Antes que Cortés, el descubridor del Nuevo Mundo ya empleó perros entrenados para la contienda contra los indígenas en su segundo viaje a las Indias en 1493. Cristóbal Colón utilizó un bravo sabueso para dispersar a un grupo de indios hostiles que trató de perturbar su amerizaje en Jamaica en 1494. Solo un año después, el almirante de origen genovés se acompañó de una veintena de perros en la batalla de Vega Real.
Con aquellos perros de raza mastín, galgos, dogos, lebreles o perdigueros, los españoles pretendían aterrar al indígena americano solo con su mera presencia. Y a fe que lo consiguieron. Apenas usaban armaduras metálicas; a los canes se les protegía con una coraza de cuero, con capuchones protegidos por cuchillas. También se les rasuraba las orejas al límite para evitarles heridas en la lucha. Logrando el propósito para el que se les entrenaba a conciencia en los páramos de las tierras leonesas. En ocasiones, solo el ladrido que surgía de sus fauces ya era más que suficiente para provocar la desbandada entre el enemigo, como ocurrió en las expediciones de Vasco Núñez de Balboa (siglo XVI)
El relato clarificador del fraile español Bernardino de Sahagún, según testimonios de los indígenas, pone de manifiesto la fiereza que transmitían los perros de los conquistadores, que tenían “ojos de fiera de color amarillo inyectados en sangre, enormes bocas, lenguas colgantes y dientes en forma de cuchillos; eran salvajes como el demonio y manchados como los jaguares. Una diabólica invención”.
Algunos de estos canes alcanzaron una notable popularidad para la época, como Becerrillo, un alano propiedad del conquistador Juan Ponce de León que se convirtió en uno de los más eficaces perros de combate que sirvieron en las filas del ejército castellano durante la conquista de las tierras americanas. Murió víctima de una flecha envenenada. De igual destreza le sucedió su hijo Leoncillo, que en 1513, hace ahora medio milenio, tenía salario propio de ballestero.
Vasco Núñez de Balboa se adentró en aguas del océano Pacífico en busca de oro con casi dos centenares de soldados y unos cuantos sabuesos “de más provecho que los hombres”, según relatan las crónicas históricas de aquel entonces. Su perro Leoncillo era capaz de diferenciar entre un indígena local con buenas intenciones de otro belicoso. Los españoles aislaban a estos animales lejos de los propios nativos para poder rastrear así su olor a distancia e identificarlos en el campo de batalla.

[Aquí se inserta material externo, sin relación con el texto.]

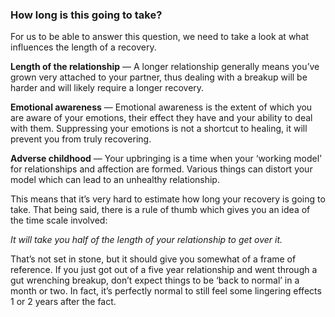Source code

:
### How long is this going to take?

For us to be able to answer this question, we need to take a look at what influences the length of a recovery.

**Length of the relationship** — A longer relationship generally means you’ve grown very attached to your partner, thus dealing with a breakup will be harder and will likely require a longer recovery.

**Emotional awareness** — Emotional awareness is the extent of which you are aware of your emotions, their effect they have and your ability to deal with them. Suppressing your emotions is not a shortcut to healing, it will prevent you from truly recovering.

**Adverse childhood** — Your upbringing is a time when your ‘working model’ for relationships and affection are formed. Various things can distort your model which can lead to an unhealthy relationship.

This means that it’s very hard to estimate how long your recovery is going to take. That being said, there is a rule of thumb which gives you an idea of the time scale involved:

*It will take you half of the length of your relationship to get over it.*

That’s not set in stone, but it should give you somewhat of a frame of reference. If you just got out of a five year relationship and went through a gut wrenching breakup, don’t expect things to be ‘back to normal’ in a month or two. In fact, it’s perfectly normal to still feel some lingering effects 1 or 2 years after the fact.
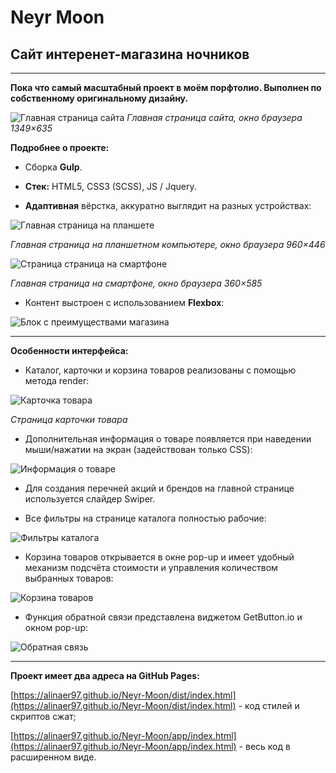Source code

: # Neyr Moon

## Сайт интеренет-магазина ночников

***

__Пока что самый масштабный проект в моём порфтолио. Выполнен по собственному оригинальному дизайну.__

![Главная страница сайта](/readme-img/main-page.png)
_Главная страница сайта, окно браузера 1349×635_


__Подробнее о проекте:__

* Сборка __Gulp__.

* __Стек:__ HTML5, CSS3 (SCSS), JS / Jquery.

* __Адаптивная__ вёрстка, аккуратно выглядит на разных устройствах:

![Главная страница на планшете](/readme-img/main-tablet.png)

_Главная страница на планшетном компьютере, окно браузера 960×446_

![Страница страница на смартфоне](/readme-img/main-mobile.png)

_Главная страница на смартфоне, окно браузера 360×585_

* Контент выстроен с использованием __Flexbox__:

![Блок с преимуществами магазина](/readme-img/advantages.png)

***

__Особенности интерфейса:__

* Каталог, карточки и корзина товаров реализованы с помощью метода render:

![Карточка товара](/readme-img/item.png)

_Страница карточки товара_

* Дополнительная информация о товаре появляется при наведении мыши/нажатии на экран (задействован только CSS):

![Информация о товаре](/readme-img/item-info.png)

* Для создания перечней акций и брендов на главной странице используется слайдер Swiper.

* Все фильтры на странице каталога полностью рабочие:

![Фильтры каталога](/readme-img/filters.png)

* Корзина товаров открывается в окне pop-up и имеет удобный механизм подсчёта стоимости и управления количеством выбранных товаров:

![Корзина товаров](/readme-img/cart.png)

* Функция обратной связи представлена виджетом GetButton.io и окном pop-up:

![Обратная связь](/readme-img/contacts.png)

***

__Проект имеет два адреса на GitHub Pages:__

[https://alinaer97.github.io/Neyr-Moon/dist/index.html](https://alinaer97.github.io/Neyr-Moon/dist/index.html) - код стилей и скриптов сжат;

[https://alinaer97.github.io/Neyr-Moon/app/index.html](https://alinaer97.github.io/Neyr-Moon/app/index.html) - весь код в расширенном виде.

Ya antes del descubrimiento del Nuevo Mundo, los españoles habían usado a los perros en la Reconquista contra los musulmanes. Con posterioridad, el emperador Carlos V hizo lo propio en su lucha contra los franceses. Fuentes de la época tildan su eficacia “casi tan destructiva como los mosquetes de los tercios”. Aunque no siempre estos fieles aliados fueron recompensados por sus servicios. Incluso en contadas ocasiones, se rebelaron contra sus dueños, como le ocurrió a Pedro Arias Dávila, quien se convirtió en gobernador de Nicaragua, en 1514.
No obstante, el éxito conquistador de los españoles en las Indias obligó a que sus rivales en Europa copiaran la estrategia y también emplearan a perros en el teatro de operaciones. Como los holandeses, en 1638 contra los nativos americanos, o los franceses, que emplearon perros cubanos en una rebelión en Haití.